## TASK ITEM
In the entries below, find the line containing "get commit: commits local changes to git hub" and the line containing "touch: makes a new file". Copy those two lines and everything between them exactly, and only that.

EXTRACTED INFORMATION below:

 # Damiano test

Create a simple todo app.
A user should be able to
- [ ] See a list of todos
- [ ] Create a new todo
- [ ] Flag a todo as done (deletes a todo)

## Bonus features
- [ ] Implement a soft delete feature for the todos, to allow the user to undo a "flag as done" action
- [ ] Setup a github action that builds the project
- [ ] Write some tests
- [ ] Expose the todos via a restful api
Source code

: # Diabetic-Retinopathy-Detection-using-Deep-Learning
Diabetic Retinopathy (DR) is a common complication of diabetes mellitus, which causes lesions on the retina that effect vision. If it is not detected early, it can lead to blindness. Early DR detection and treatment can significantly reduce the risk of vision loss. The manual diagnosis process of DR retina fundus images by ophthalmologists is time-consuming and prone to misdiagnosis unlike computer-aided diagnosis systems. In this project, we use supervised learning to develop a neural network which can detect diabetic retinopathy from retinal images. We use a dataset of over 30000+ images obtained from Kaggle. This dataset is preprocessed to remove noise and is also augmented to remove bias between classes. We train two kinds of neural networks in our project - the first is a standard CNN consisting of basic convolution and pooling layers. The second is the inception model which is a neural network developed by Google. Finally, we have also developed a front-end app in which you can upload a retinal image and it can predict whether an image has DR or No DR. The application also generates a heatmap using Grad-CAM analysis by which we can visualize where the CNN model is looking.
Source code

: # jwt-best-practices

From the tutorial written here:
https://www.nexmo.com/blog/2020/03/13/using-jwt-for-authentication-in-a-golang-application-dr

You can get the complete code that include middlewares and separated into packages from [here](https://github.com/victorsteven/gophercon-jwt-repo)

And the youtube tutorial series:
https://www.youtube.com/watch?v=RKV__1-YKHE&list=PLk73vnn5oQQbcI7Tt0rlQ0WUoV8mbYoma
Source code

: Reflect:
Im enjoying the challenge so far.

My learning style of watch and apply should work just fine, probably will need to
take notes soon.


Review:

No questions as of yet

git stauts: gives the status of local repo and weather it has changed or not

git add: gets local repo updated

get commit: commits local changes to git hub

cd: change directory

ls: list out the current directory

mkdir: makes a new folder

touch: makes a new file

End of EXTRACTED INFORMATION.
EXTRACTED INFORMATION below:

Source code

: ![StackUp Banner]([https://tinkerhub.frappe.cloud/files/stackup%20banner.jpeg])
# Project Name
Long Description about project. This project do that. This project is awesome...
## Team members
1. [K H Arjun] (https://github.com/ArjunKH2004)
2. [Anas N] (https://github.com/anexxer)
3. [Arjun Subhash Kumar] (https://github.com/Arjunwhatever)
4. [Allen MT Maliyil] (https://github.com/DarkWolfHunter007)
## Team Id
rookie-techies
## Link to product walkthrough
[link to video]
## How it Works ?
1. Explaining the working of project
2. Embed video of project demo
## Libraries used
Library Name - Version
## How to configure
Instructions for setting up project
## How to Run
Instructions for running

End of EXTRACTED INFORMATION.
EXTRACTED INFORMATION below:

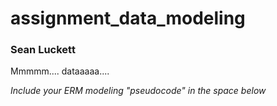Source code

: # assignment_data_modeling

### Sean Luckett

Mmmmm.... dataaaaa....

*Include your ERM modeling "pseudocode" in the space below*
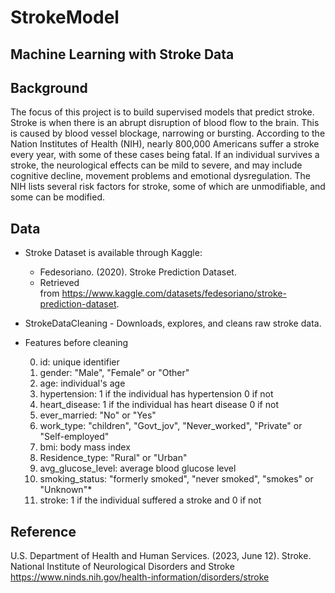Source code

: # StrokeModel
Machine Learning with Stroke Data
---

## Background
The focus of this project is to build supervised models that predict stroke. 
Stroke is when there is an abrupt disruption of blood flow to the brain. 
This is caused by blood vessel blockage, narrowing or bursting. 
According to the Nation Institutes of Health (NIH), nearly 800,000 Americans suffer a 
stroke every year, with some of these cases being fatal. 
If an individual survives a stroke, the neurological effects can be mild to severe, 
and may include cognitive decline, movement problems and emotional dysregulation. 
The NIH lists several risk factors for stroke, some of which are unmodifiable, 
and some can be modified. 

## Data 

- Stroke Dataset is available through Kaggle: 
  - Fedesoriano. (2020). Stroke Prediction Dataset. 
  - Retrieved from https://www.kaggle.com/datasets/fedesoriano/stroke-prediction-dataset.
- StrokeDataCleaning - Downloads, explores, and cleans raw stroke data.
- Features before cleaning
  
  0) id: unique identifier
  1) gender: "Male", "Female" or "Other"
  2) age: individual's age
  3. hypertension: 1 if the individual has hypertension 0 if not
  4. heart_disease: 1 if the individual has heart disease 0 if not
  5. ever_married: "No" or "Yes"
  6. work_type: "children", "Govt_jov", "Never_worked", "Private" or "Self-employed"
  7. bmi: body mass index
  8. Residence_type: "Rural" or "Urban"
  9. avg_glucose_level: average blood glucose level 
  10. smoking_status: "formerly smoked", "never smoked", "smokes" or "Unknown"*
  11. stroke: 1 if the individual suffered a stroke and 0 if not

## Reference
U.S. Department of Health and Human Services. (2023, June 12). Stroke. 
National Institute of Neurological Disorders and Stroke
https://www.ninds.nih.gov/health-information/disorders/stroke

End of EXTRACTED INFORMATION.

## ANSWER SECTION
get commit: commits local changes to git hub

cd: change directory

ls: list out the current directory

mkdir: makes a new folder

touch: makes a new file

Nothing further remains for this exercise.